> **PROVIDED RECORDS**
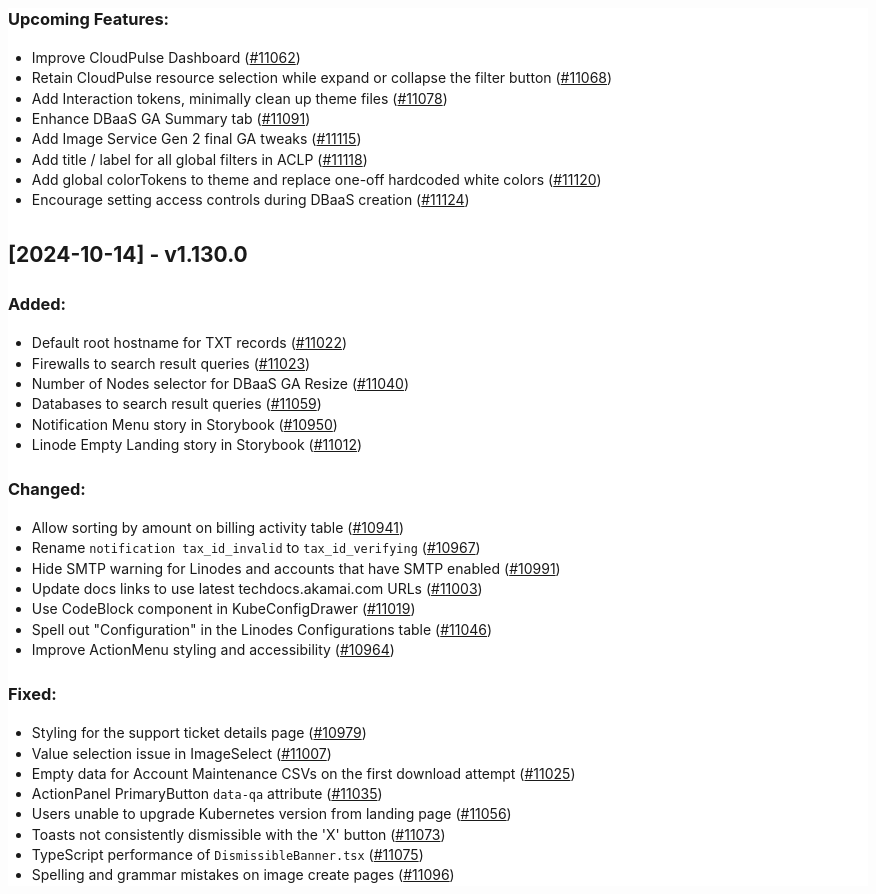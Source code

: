 ### Upcoming Features:

- Improve CloudPulse Dashboard ([#11062](https://github.com/linode/manager/pull/11062))
- Retain CloudPulse resource selection while expand or collapse the filter button ([#11068](https://github.com/linode/manager/pull/11068))
- Add Interaction tokens, minimally clean up theme files ([#11078](https://github.com/linode/manager/pull/11078))
- Enhance DBaaS GA Summary tab ([#11091](https://github.com/linode/manager/pull/11091))
- Add Image Service Gen 2 final GA tweaks ([#11115](https://github.com/linode/manager/pull/11115))
- Add title / label for all global filters in ACLP ([#11118](https://github.com/linode/manager/pull/11118))
- Add global colorTokens to theme and replace one-off hardcoded white colors ([#11120](https://github.com/linode/manager/pull/11120))
- Encourage setting access controls during DBaaS creation ([#11124](https://github.com/linode/manager/pull/11124))

## [2024-10-14] - v1.130.0

### Added:

- Default root hostname for TXT records ([#11022](https://github.com/linode/manager/pull/11022))
- Firewalls to search result queries ([#11023](https://github.com/linode/manager/pull/11023))
- Number of Nodes selector for DBaaS GA Resize ([#11040](https://github.com/linode/manager/pull/11040))
- Databases to search result queries ([#11059](https://github.com/linode/manager/pull/11059))
- Notification Menu story in Storybook ([#10950](https://github.com/linode/manager/pull/10950))
- Linode Empty Landing story in Storybook ([#11012](https://github.com/linode/manager/pull/11012))

### Changed:

- Allow sorting by amount on billing activity table ([#10941](https://github.com/linode/manager/pull/10941))
- Rename `notification tax_id_invalid` to `tax_id_verifying` ([#10967](https://github.com/linode/manager/pull/10967))
- Hide SMTP warning for Linodes and accounts that have SMTP enabled ([#10991](https://github.com/linode/manager/pull/10991))
- Update docs links to use latest techdocs.akamai.com URLs ([#11003](https://github.com/linode/manager/pull/11003))
- Use CodeBlock component in KubeConfigDrawer ([#11019](https://github.com/linode/manager/pull/11019))
- Spell out "Configuration" in the Linodes Configurations table ([#11046](https://github.com/linode/manager/pull/11046))
- Improve ActionMenu styling and accessibility ([#10964](https://github.com/linode/manager/pull/10964))

### Fixed:

- Styling for the support ticket details page ([#10979](https://github.com/linode/manager/pull/10979))
- Value selection issue in ImageSelect ([#11007](https://github.com/linode/manager/pull/11007))
- Empty data for Account Maintenance CSVs on the first download attempt ([#11025](https://github.com/linode/manager/pull/11025))
- ActionPanel PrimaryButton `data-qa` attribute ([#11035](https://github.com/linode/manager/pull/11035))
- Users unable to upgrade Kubernetes version from landing page ([#11056](https://github.com/linode/manager/pull/11056))
- Toasts not consistently dismissible with the 'X' button ([#11073](https://github.com/linode/manager/pull/11073))
- TypeScript performance of `DismissibleBanner.tsx` ([#11075](https://github.com/linode/manager/pull/11075))
- Spelling and grammar mistakes on image create pages ([#11096](https://github.com/linode/manager/pull/11096))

> **PROBLEM TO WORK ON**
Output must match the lines from the start of the records above through the line that contains "- Retain CloudPulse", exactly and with every picture removed.

> **EXERCISE OUTPUT**
Source code

: ### Upcoming Features:

- Improve CloudPulse Dashboard ([#11062](https://github.com/linode/manager/pull/11062))
- Retain CloudPulse resource selection while expand or collapse the filter button ([#11068](https://github.com/linode/manager/pull/11068))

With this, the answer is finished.